Instead of the traditional path of Big Data programs leading to insightful metrics in healthcare, use insightful metrics to lead Big Data programs.
The promises of Big Data initiatives and the value they can bring to a healthcare organization are well known: a big data platform, associated analytics, and the resulting metrics will lead to predictive actionable insights for high impact decision making. However, lesser known is the success rate of these initiatives. According to Gartner, 70 percent of healthcare organizations surveyed in 2013 had already purchased or were planning to invest in big data systems; as of 2015, only 29 percent had actually de-ployed big data systems and furthermore only 36 percent believe their big data investment have or will generate positive ROI. This begs the question—why is it so hard for big data programs to succeed? And more importantly, what can you do to make sure it will be successful? Answer: follow the metrics.
Big Data programs are complex and more often than not overwhelming due to the vast amount of data companies have these days. How many of these scenarios are familiar?
■ Finding out what data repositories or data sets to start with stalls the program off the bat or activities run off track as the amount of data to access, process, and analyze becomes a seemingly impossible feat. This exacerbated by the continuing explosion in volume data fueled by EMRs, medical images, monitoring devices, and personal fitness applications.
■ The initiative is underway for several years but clear progress or value-add is difficult to demonstrate; without the demonstrated outcomes, the initiative ends up losing funding as healthcare organizations increasingly face cost pressures.
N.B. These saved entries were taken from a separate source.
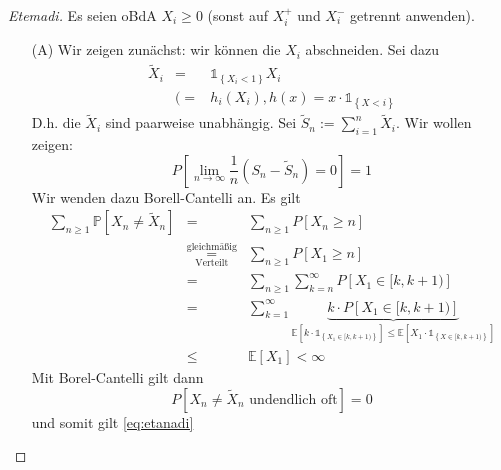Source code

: \documentclass[10pt,a4paper]{report}
\numberwithin{equation}{section}
\numberwithin{figure}{section}
\theoremstyle{plain}
\theoremstyle{definition}
\theoremstyle{remark}
\theoremstyle{plain}
\newcommand{\1}{ \mathbb{1} } %
\begin{document}
\begin{proof}[Etemadi] 

  Es seien oBdA $X_{i}\geq0$ (sonst auf $X_{i}^{+}$ und $X_{i}^{-}$
  getrennt anwenden).
  \begin{itemize}
  \item [{(A)}] Wir zeigen zunächst: wir können die $X_{i}$ abschneiden.
    Sei dazu 
    \begin{eqnarray*}
      \tilde{X}_{i} & = & \1_{\left\{ X_{i}<1\right\} }X_{i}\\
      & (= & h_{i}\left(X_{i}\right),h\left(x\right)=x\cdot\1_{\left\{ X<i\right\} }
    \end{eqnarray*}
    D.h. die $\tilde{X}_{i}$ sind paarweise unabhängig. Sei $\tilde{S}_{n}:=\sum_{i=1}^{n}\tilde{X}_{i}$.
    Wir wollen zeigen:
    \begin{equation}
      P\left[\lim_{n\to\infty}\frac{1}{n}\left(S_{n}-\tilde{S}_{n}\right)=0\right]=1\label{eq:etanadi}
    \end{equation}
    Wir wenden dazu Borell-Cantelli an. Es gilt
    \begin{eqnarray*}
      \sum_{n\geq1}\mathbb{P}\left[X_{n}\neq\tilde{X}_{n}\right] & = & \sum_{n\geq1}P\left[X_{n}\geq n\right]\\
      & \overset{\text{gleichmäßig}}{\underset{\text{Verteilt}}{=}} & \sum_{n\geq1}P\left[X_{1}\geq n\right]\\
      & = & \sum_{n\geq1}\sum_{k=n}^{\infty}P\left[X_{1}\in[k,k+1)\right]\\
      & = & \sum_{k=1}^{\infty}\underset{\mathbb{E}\left[k\cdot\1_{\left\{ X_{1}\in[k,k+1)\right\} }\right]\leq\mathbb{E}\left[X_{1}\cdot\1_{\left\{ X\in[k,k+1)\right\} }\right]}{\underbrace{k\cdot P\left[X_{1}\in[k,k+1)\right]}}\\
      & \leq & \mathbb{E}\left[X_{1}\right]<\infty
    \end{eqnarray*}
    Mit Borel-Cantelli gilt dann
    \[
    P\left[X_{n}\neq\tilde{X}_{n}\text{ undendlich oft}\right]=0
    \]
    und somit gilt \ref{eq:etanadi}


\end{itemize}
\end{proof}
\end{document}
■ Collaboration and support from necessary parties such as compliance, security, customer care and clinical teams become bottlenecks as they cannot see what specific outcomes they are working towards and instead focus their efforts on other high priority projects.
We have seen a national clinical care provider see its Big Data program stall for years as the program was challenged with the volume and types of data that needed to be managed. Another initiative at a major healthcare payer / provider organization faced challenges with defining and garnering support from other groups because it was unclear what was needed of them and what it was for.
A relatively simple yet effective way of spearheading and driving Big Data programs is to define a key set of business metrics to measure. This should be a short list of 5 – 10 values which would inform decision makers on areas such as efficiency or effectiveness of their operations. For healthcare organizations, this could include percentage decrease in total office visits or percentage increase in scheduled telephone visits. Having this laser focus on generating the values for these few key metrics will serve as a clear beacon for the overall effort. The metrics guide the specific data sets and analyses required as well as clearly communicate to stakeholders what the program objectives are.
Once the initial platform and first set of metrics values are successfully determined, the value-addition and case for on-going support of the program is much easier to demonstrate. Using key business metrics to guide the program along with an agile approach for continuously developing the big data platform will keep the program on course and progressing. Focused small steps are the key to a successful Big Data program. It is these small steps that will eventually grow into greater insights such as quickly identifying high-risk patients and knowing what are the most effective forms of treatment.